Output every line below without omitting or altering anything.
── AVAILABLE DATA
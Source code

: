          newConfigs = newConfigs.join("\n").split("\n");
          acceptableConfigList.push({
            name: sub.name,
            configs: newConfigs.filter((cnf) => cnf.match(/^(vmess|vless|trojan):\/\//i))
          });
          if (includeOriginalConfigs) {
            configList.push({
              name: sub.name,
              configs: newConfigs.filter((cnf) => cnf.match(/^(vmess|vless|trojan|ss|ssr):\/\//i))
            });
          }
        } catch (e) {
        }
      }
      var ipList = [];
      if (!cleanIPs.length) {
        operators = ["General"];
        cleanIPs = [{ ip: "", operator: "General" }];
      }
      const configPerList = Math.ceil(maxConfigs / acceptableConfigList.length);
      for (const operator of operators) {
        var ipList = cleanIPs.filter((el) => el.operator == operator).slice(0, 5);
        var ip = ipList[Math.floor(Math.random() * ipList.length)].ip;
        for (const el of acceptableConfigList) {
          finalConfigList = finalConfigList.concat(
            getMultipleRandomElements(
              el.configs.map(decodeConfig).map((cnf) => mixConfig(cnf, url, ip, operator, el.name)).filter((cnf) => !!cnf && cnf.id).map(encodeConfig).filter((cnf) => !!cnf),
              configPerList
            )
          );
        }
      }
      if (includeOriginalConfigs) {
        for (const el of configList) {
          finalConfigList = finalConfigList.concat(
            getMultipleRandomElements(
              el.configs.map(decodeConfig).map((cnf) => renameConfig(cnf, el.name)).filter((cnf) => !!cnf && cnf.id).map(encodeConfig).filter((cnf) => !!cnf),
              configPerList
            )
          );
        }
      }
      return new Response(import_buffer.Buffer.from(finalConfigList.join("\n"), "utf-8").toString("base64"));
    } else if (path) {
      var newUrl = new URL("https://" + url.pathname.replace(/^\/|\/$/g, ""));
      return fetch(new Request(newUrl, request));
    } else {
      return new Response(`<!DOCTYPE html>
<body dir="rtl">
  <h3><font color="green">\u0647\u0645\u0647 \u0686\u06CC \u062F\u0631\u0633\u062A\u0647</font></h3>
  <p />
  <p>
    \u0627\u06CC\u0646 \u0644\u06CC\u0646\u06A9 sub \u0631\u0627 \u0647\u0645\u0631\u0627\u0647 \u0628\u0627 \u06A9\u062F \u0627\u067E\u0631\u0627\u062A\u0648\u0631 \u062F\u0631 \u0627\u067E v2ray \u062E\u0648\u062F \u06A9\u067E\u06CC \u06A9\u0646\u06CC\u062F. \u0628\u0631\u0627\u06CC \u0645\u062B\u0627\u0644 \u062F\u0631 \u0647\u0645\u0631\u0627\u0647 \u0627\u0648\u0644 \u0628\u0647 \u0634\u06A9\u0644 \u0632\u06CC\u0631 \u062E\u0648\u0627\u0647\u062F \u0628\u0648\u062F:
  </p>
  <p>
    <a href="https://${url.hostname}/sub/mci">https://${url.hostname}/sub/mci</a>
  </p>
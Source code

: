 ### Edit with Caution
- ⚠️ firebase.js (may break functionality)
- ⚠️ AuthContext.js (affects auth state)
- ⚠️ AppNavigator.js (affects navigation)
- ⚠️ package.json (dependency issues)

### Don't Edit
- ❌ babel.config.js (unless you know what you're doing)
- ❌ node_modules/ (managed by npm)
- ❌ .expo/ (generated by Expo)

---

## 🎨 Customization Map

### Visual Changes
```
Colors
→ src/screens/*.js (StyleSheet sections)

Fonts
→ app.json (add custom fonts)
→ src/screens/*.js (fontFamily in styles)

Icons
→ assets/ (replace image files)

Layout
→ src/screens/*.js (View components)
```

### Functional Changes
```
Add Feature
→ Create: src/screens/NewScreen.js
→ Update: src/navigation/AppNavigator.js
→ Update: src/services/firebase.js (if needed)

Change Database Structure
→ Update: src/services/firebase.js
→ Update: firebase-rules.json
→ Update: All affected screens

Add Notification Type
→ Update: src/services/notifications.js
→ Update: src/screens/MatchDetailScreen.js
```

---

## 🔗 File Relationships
────
- _RESULT OF THE TASK_:
Source code

:          newConfigs = newConfigs.join("\n").split("\n");
          acceptableConfigList.push({
            name: sub.name,
            configs: newConfigs.filter((cnf) => cnf.match(/^(vmess|vless|trojan):\/\//i))
          });
          if (includeOriginalConfigs) {
            configList.push({
              name: sub.name,
              configs: newConfigs.filter((cnf) => cnf.match(/^(vmess|vless|trojan|ss|ssr):\/\//i))
            });
          }
        } catch (e) {
        }
      }
      var ipList = [];
      if (!cleanIPs.length) {
        operators = ["General"];
        cleanIPs = [{ ip: "", operator: "General" }];
      }
      const configPerList = Math.ceil(maxConfigs / acceptableConfigList.length);
      for (const operator of operators) {
        var ipList = cleanIPs.filter((el) => el.operator == operator).slice(0, 5);
        var ip = ipList[Math.floor(Math.random() * ipList.length)].ip;
        for (const el of acceptableConfigList) {
          finalConfigList = finalConfigList.concat(
            getMultipleRandomElements(
              el.configs.map(decodeConfig).map((cnf) => mixConfig(cnf, url, ip, operator, el.name)).filter((cnf) => !!cnf && cnf.id).map(encodeConfig).filter((cnf) => !!cnf),
              configPerList
            )
          );
        }
      }
      if (includeOriginalConfigs) {
        for (const el of configList) {
          finalConfigList = finalConfigList.concat(
            getMultipleRandomElements(
              el.configs.map(decodeConfig).map((cnf) => renameConfig(cnf, el.name)).filter((cnf) => !!cnf && cnf.id).map(encodeConfig).filter((cnf) => !!cnf),
              configPerList
            )
          );
        }
      }
      return new Response(import_buffer.Buffer.from(finalConfigList.join("\n"), "utf-8").toString("base64"));
    } else if (path) {
      var newUrl = new URL("https://" + url.pathname.replace(/^\/|\/$/g, ""));
      return fetch(new Request(newUrl, request));
    } else {
      return new Response(`<!DOCTYPE html>
<body dir="rtl">
  <h3><font color="green">\u0647\u0645\u0647 \u0686\u06CC \u062F\u0631\u0633\u062A\u0647</font></h3>
  <p />
  <p>
    \u0627\u06CC\u0646 \u0644\u06CC\u0646\u06A9 sub \u0631\u0627 \u0647\u0645\u0631\u0627\u0647 \u0628\u0627 \u06A9\u062F \u0627\u067E\u0631\u0627\u062A\u0648\u0631 \u062F\u0631 \u0627\u067E v2ray \u062E\u0648\u062F \u06A9\u067E\u06CC \u06A9\u0646\u06CC\u062F. \u0628\u0631\u0627\u06CC \u0645\u062B\u0627\u0644 \u062F\u0631 \u0647\u0645\u0631\u0627\u0647 \u0627\u0648\u0644 \u0628\u0647 \u0634\u06A9\u0644 \u0632\u06CC\u0631 \u062E\u0648\u0627\u0647\u062F \u0628\u0648\u062F:
  </p>
  <p>
    <a href="https://${url.hostname}/sub/mci">https://${url.hostname}/sub/mci</a>
  </p>
Source code

: ### Edit with Caution
- ⚠️ firebase.js (may break functionality)
- ⚠️ AuthContext.js (affects auth state)
- ⚠️ AppNavigator.js (affects navigation)
- ⚠️ package.json (dependency issues)

### Don't Edit
- ❌ babel.config.js (unless you know what you're doing)
- ❌ node_modules/ (managed by npm)
- ❌ .expo/ (generated by Expo)

---

## 🎨 Customization Map

### Visual Changes
```
Colors
→ src/screens/*.js (StyleSheet sections)

Fonts
→ app.json (add custom fonts)
→ src/screens/*.js (fontFamily in styles)

Icons
→ assets/ (replace image files)

Layout
→ src/screens/*.js (View components)
```

### Functional Changes
```
Add Feature
→ Create: src/screens/NewScreen.js
→ Update: src/navigation/AppNavigator.js
→ Update: src/services/firebase.js (if needed)

Change Database Structure
→ Update: src/services/firebase.js
→ Update: firebase-rules.json
→ Update: All affected screens

Add Notification Type
→ Update: src/services/notifications.js
→ Update: src/screens/MatchDetailScreen.js
```

---

## 🔗 File Relationships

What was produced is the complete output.